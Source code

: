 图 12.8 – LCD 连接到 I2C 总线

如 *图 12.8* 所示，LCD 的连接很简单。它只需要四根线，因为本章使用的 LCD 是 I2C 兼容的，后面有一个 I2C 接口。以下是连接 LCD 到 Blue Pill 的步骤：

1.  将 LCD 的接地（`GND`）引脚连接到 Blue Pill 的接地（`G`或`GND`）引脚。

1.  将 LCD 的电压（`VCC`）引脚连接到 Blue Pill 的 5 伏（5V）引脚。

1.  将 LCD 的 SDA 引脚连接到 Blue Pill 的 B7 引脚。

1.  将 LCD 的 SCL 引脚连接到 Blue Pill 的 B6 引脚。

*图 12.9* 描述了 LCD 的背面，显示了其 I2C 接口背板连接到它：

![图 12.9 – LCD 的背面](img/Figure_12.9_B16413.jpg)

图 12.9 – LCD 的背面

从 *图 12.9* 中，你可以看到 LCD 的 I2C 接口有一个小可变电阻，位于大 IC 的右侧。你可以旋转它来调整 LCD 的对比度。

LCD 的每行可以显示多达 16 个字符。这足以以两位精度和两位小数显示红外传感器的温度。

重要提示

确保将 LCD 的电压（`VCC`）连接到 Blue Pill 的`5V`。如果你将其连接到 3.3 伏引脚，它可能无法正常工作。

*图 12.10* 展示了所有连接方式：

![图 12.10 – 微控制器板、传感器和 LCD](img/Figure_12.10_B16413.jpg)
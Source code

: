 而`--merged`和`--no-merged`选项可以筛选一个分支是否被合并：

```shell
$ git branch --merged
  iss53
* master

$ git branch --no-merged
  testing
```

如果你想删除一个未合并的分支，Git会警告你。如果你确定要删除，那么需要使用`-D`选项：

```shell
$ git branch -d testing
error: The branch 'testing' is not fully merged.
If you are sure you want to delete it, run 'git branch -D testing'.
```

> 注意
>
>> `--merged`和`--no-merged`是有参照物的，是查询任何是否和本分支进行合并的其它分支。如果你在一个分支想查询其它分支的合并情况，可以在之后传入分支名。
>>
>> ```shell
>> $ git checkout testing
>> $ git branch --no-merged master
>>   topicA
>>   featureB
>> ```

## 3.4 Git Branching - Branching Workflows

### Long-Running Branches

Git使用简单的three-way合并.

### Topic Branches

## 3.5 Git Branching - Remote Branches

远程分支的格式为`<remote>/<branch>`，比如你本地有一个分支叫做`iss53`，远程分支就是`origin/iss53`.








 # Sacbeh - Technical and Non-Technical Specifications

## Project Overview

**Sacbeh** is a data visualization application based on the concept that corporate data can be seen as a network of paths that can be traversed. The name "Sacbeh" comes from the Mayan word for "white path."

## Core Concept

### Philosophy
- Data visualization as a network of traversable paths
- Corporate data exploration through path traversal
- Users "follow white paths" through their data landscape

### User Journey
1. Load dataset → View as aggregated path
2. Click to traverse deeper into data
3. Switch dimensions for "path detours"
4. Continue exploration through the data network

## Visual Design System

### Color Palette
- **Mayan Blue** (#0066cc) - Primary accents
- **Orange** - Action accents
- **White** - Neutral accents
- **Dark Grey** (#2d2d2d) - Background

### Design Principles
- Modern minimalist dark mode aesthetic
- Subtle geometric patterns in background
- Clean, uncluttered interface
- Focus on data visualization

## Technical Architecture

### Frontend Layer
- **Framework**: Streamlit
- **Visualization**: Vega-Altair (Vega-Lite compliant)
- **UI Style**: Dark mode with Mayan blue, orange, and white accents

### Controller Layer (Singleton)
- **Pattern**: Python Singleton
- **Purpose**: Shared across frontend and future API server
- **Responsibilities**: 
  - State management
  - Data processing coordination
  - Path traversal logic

◆ **PROBLEM**
Where a line of the listing holds the string "Design", copy that line.

◆ **WRITTEN SOLUTION**
## Visual Design System
### Design Principles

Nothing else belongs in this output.